• **Problem details**
Copied exactly and without pictures, the lines from the beginning of the entries through the one that holds "下面介绍几种常见的正交分量。" should form the entire reply.

————

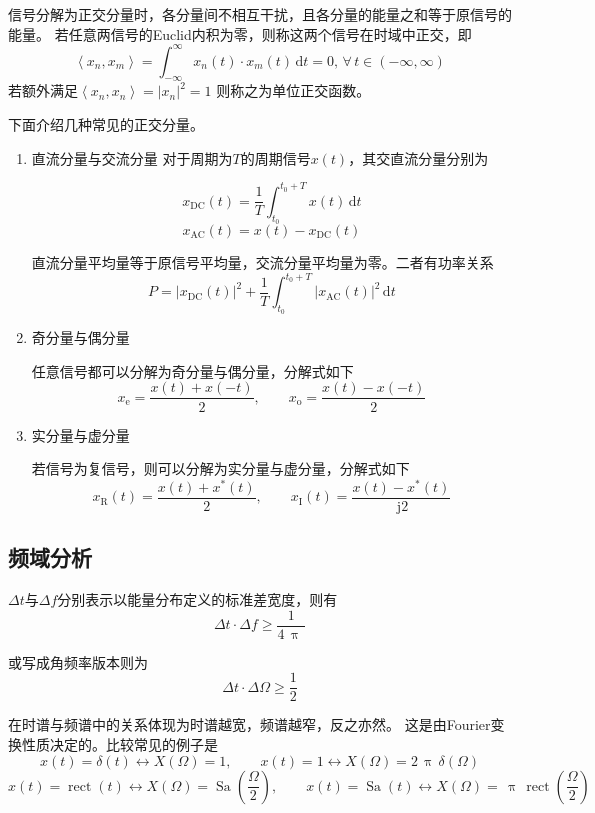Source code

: \documentclass[UTF8,fontset=fandol,zihao=5]{ctexart}
\newcommand{\jj}{\,\mathrm{j}}
\newcommand{\dd}{\,\mathrm{d}}
\newcommand{\ppi}{\,\uppi\,}
\begin{document}
  信号分解为正交分量时，各分量间不相互干扰，且各分量的能量之和等于原信号的能量。
  若任意两信号的Euclid内积为零，则称这两个信号在时域中正交，即
  \[
  \left \langle  x_n, x_m \right \rangle  = \int_{-\infty}^{\infty} x_n(t) \cdot x_m(t) \dd t = 0, \, \forall \, t \in \left ( -\infty, \infty\right )
  \]
  若额外满足$\displaystyle \left \langle  x_n, x_n \right \rangle  = \left | x_n \right | ^2 = 1$
  则称之为单位正交函数。

  下面介绍几种常见的正交分量。

\begin{enumerate}

  \item 直流分量与交流分量
  对于周期为$T$的周期信号$x(t)$，其交直流分量分别为
  
  \[
  x_\mathrm{DC}(t) = \frac{1}{T} \int_{t_0}^{t_0+T} x(t) \dd t
  \]
  \[
  x_\mathrm{AC}(t) = x(t) - x_\mathrm{DC}(t)
  \]

  直流分量平均量等于原信号平均量，交流分量平均量为零。二者有功率关系
  \[
  P=\left | x_\mathrm{DC}(t) \right |^2 + \frac{1}{T} \int_{t_0}^{t_0+T} \left | x_\mathrm{AC}(t) \right |^2 \dd t
  \]

  \item 奇分量与偶分量
  
  任意信号都可以分解为奇分量与偶分量，分解式如下
  \[
  x_\mathrm{e} = \frac{x(t) + x(-t)}{2}
  ,\qquad
  x_\mathrm{o} = \frac{x(t) - x(-t)}{2}
  \]

  \item 实分量与虚分量
  
  若信号为复信号，则可以分解为实分量与虚分量，分解式如下
  \[
  x_\mathrm{R}(t)=\dfrac{x(t)+x^\ast(t)}{2}
  ,\qquad
  x_\mathrm{I}(t)=\dfrac{x(t)-x^\ast(t)}{\jj 2}
  \]

\end{enumerate}

\subsection{频域分析}

\begin{methodbox}[时频不确定性原理]

  $\Delta t$与$\Delta f$分别表示以能量分布定义的标准差宽度，则有
  \[
    \Delta t \cdot \Delta f \geq \frac{1}{4\ppi}
  \]

  或写成角频率版本则为
  \[
    \Delta t \cdot \Delta \varOmega \geq \frac12
  \]

  在时谱与频谱中的关系体现为时谱越宽，频谱越窄，反之亦然。
  这是由Fourier变换性质决定的。比较常见的例子是
  \[
  x(t)=\delta (t) \leftrightarrow X(\varOmega)=1, \qquad x(t)=1 \leftrightarrow X(\varOmega)=2\ppi \delta (\varOmega)
  \]
  \[
  x(t)=\operatorname{rect}(t) \leftrightarrow X(\varOmega)=\operatorname{Sa}\left (\dfrac{\varOmega}{2}\right ) , \qquad x(t)= \operatorname{Sa}(t) \leftrightarrow X(\varOmega)=\ppi \operatorname{rect}(\dfrac{\varOmega}{2})
  \]

\end{methodbox}
\end{document}
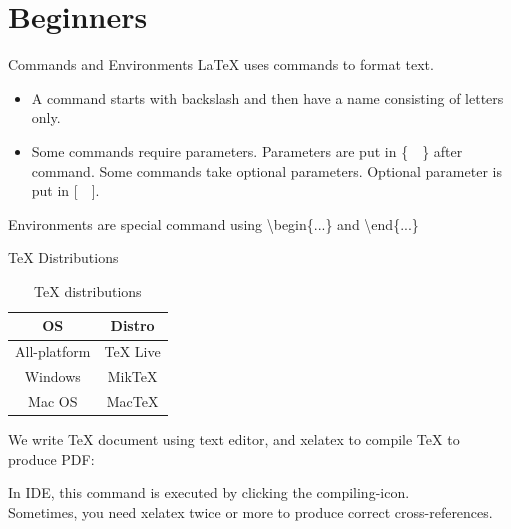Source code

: \documentclass[10pt,t]{beamer}
\begin{document}
\section{Beginners}
\begin{frame}{\TeX{} Source File}
    \small
TeX},
    morekeywords={maketitle},keywordstyle=\color{red}]{einstein.tex}
\end{frame}

\begin{frame}{Commands and Environments}
    \LaTeX{} uses commands to format text.
\begin{itemize}
    \item A command starts with backslash and then have a name
        consisting of letters only.
    \item Some commands require parameters. Parameters are put in
        \{\ \ \} after command. Some commands take optional parameters.
        Optional parameter is put in [\ \ ].\\[2ex]

\end{itemize}

    Environments are special command using \textbackslash begin\{...\}
    and \textbackslash end\{...\}

\end{frame}

\begin{frame}{\TeX{} Distributions}
\begin{table}
\centering
    \caption{\TeX{} distributions}
    \begin{tabular}{cc}\hline\hline
        OS          &   Distro\\\hline
        All-platform & TeX Live\\
        Windows    & MikTeX \\
        Mac OS    & MacTeX\\\hline\hline
    \end{tabular}
\end{table}

    We write \TeX{} document using text editor, and \alert{xelatex} to compile
    \TeX{} to produce PDF:\\[2ex]

\begin{center}
\end{center}

In IDE, this command is executed by clicking the compiling-icon.
\\[1ex]
Sometimes, you need \alert{xelatex} twice or more to produce correct
cross-references.
\end{frame}
\end{document}
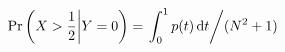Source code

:\documentclass[nofonts]{ctexart}
\begin{document}
\[
	\Pr \left( X>\frac{1}{2}
	\middle\vert Y=0 \right)
	= \left.
	\int_0^1 p(t)\,\mathrm{d}t
	\middle/ (N^2+1) \right.
\]
\end{document}
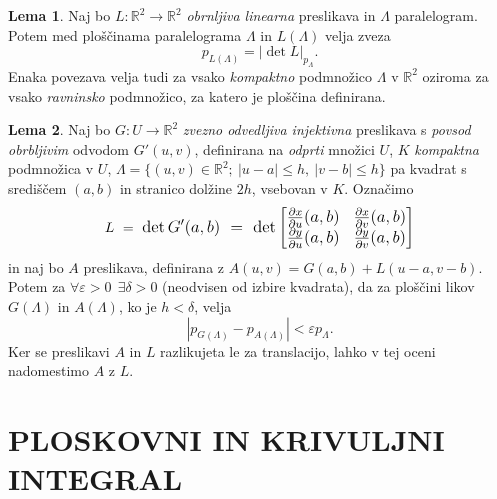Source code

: \documentclass[11pt]{article}
\theoremstyle{definition}
\theoremstyle{definition}
\theoremstyle{definition}
\newtheorem{lema}{Lema}
\begin{document}
\begin{lema}

Naj bo $L: \mathbb{R}^2 \rightarrow \mathbb{R}^2$ \textit{obrnljiva linearna} preslikava in $\Lambda$ paralelogram. Potem med ploščinama paralelograma $\Lambda$ in $L(\Lambda)$ velja zveza
\begin{equation} \label{eq:7}
	p_{L(\Lambda)} = |\det{L}|_{p_{\Lambda}}.
\end{equation}
Enaka povezava velja tudi za vsako \textit{kompaktno} podmnožico $\Lambda$ v $\mathbb{R}^2$ oziroma za vsako \textit{ravninsko} podmnožico, za katero je ploščina definirana.

\end{lema}
\vspace{0.5cm}

\begin{lema}

Naj bo $G: U \rightarrow \mathbb{R}^2$ \textit{zvezno odvedljiva injektivna} preslikava s \textit{povsod obrbljivim} odvodom $G'(u, v)$, definirana na \textit{odprti} množici $U$, $K$ \textit{kompaktna} podmnožica v $U$, $\Lambda = \{ (u, v) \in \mathbb{R}^2; ~|u - a| \leq h, ~|v - b| \leq h \}$ pa kvadrat s središčem $(a, b)$ in stranico dolžine $2h$, vsebovan v $K$. Označimo
$$L ~=~ \mathlarger{\det{G'(a, b)} ~=~ \det{\begin{bmatrix}
\frac{\partial x}{\partial u}(a, b) & \frac{\partial x}{\partial v}(a, b) \\
\frac{\partial y}{\partial u}(a, b) & \frac{\partial y}{\partial v}(a, b)
\end{bmatrix}}}$$
in naj bo $A$ preslikava, definirana z $A(u, v) = G(a, b) + L(u-a,v-b)$. Potem za $\forall \varepsilon > 0 ~~\exists \delta > 0$ (neodvisen od izbire kvadrata), da za ploščini likov $G(\Lambda)$ in $A(\Lambda)$, ko je $h < \delta$, velja
$$|p_{G(\Lambda)} - p_{A(\Lambda)}| < \varepsilon p_{\Lambda}.$$
Ker se preslikavi $A$ in $L$ razlikujeta le za translacijo, lahko v tej oceni nadomestimo $A$ z $L$.

\end{lema}
\vspace{0.5cm}


\pagebreak


\section{PLOSKOVNI IN KRIVULJNI INTEGRAL}
\vspace{0.5cm}
\end{document}
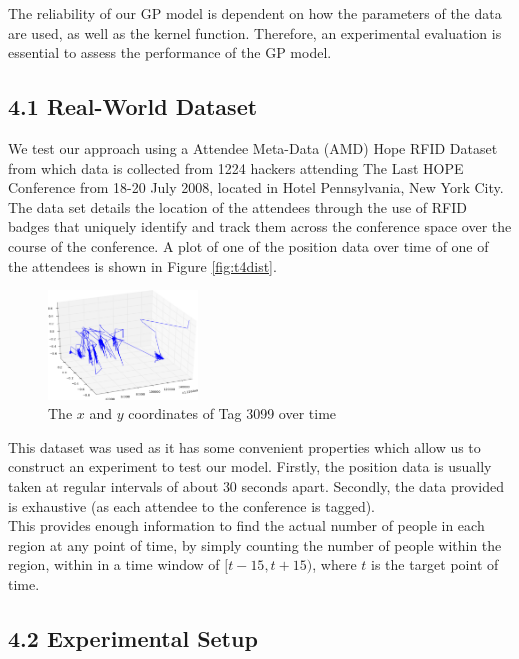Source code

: \documentclass[letterpaper]{article}
\begin{document}
The reliability of our GP model is dependent on how the parameters of the data are used, as well as the kernel function. Therefore, an experimental evaluation is essential to assess the performance of the GP model.

\subsection{4.1  Real-World Dataset}

We test our approach using a Attendee Meta-Data (AMD) Hope RFID Dataset from which data is collected from 1224 hackers attending The Last HOPE Conference from 18-20 July 2008, located in Hotel Pennsylvania, New York City.\\

The data set details the location of the attendees through the use of RFID badges that uniquely identify and track them across the conference space over the course of the conference. A plot of one of the position data over time of one of the attendees is shown in Figure \ref{fig:t4dist}.\\

\begin{figure}[h!]
  \centering
    \includegraphics[width=150px,natwidth=675,natheight=493]{positiondata.png}
  \caption{The $x$ and $y$ coordinates of Tag 3099 over time}
  \label{fig:spaths}
\end{figure}

This dataset was used as it has some convenient properties which allow us to construct an experiment to test our model. Firstly, the position data is usually taken at regular intervals of about $30$ seconds apart. Secondly, the data provided is exhaustive (as each attendee to the conference is tagged). \\

This provides enough information to find the actual number of people in each region at any point of time, by simply counting the number of people within the region, within in a time window of $[t-15,t+15)$, where $t$ is the target point of time.

\subsection{4.2  Experimental Setup}
\end{document}
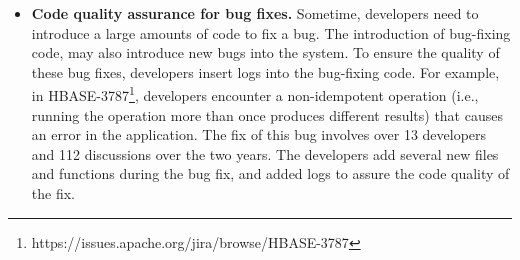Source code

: \begin{itemize}
\item \textbf{Code quality assurance for bug fixes.} Sometime, developers need to introduce a large amounts of code to fix a bug. The introduction of bug-fixing code, may also introduce new bugs into the system. To ensure the quality of these bug fixes, developers insert logs into the bug-fixing code. For example, in HBASE-3787\footnote{https://issues.apache.org/jira/browse/HBASE-3787}, developers encounter a non-idempotent operation (i.e., running the operation more than once produces different results) that causes an error in the application. The fix of this bug involves over 13 developers and 112 discussions over the two years. The developers add several new files and functions during the bug fix, and added logs to assure the code quality of the fix. 
\end{itemize}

————

• **Task result**
Source code

: \documentclass[UTF8,fontset=fandol,zihao=5]{ctexart}
\newcommand{\jj}{\,\mathrm{j}}
\newcommand{\dd}{\,\mathrm{d}}
\newcommand{\ppi}{\,\uppi\,}
\begin{document}
  信号分解为正交分量时，各分量间不相互干扰，且各分量的能量之和等于原信号的能量。
  若任意两信号的Euclid内积为零，则称这两个信号在时域中正交，即
  \[
  \left \langle  x_n, x_m \right \rangle  = \int_{-\infty}^{\infty} x_n(t) \cdot x_m(t) \dd t = 0, \, \forall \, t \in \left ( -\infty, \infty\right )
  \]
  若额外满足$\displaystyle \left \langle  x_n, x_n \right \rangle  = \left | x_n \right | ^2 = 1$
  则称之为单位正交函数。

  下面介绍几种常见的正交分量。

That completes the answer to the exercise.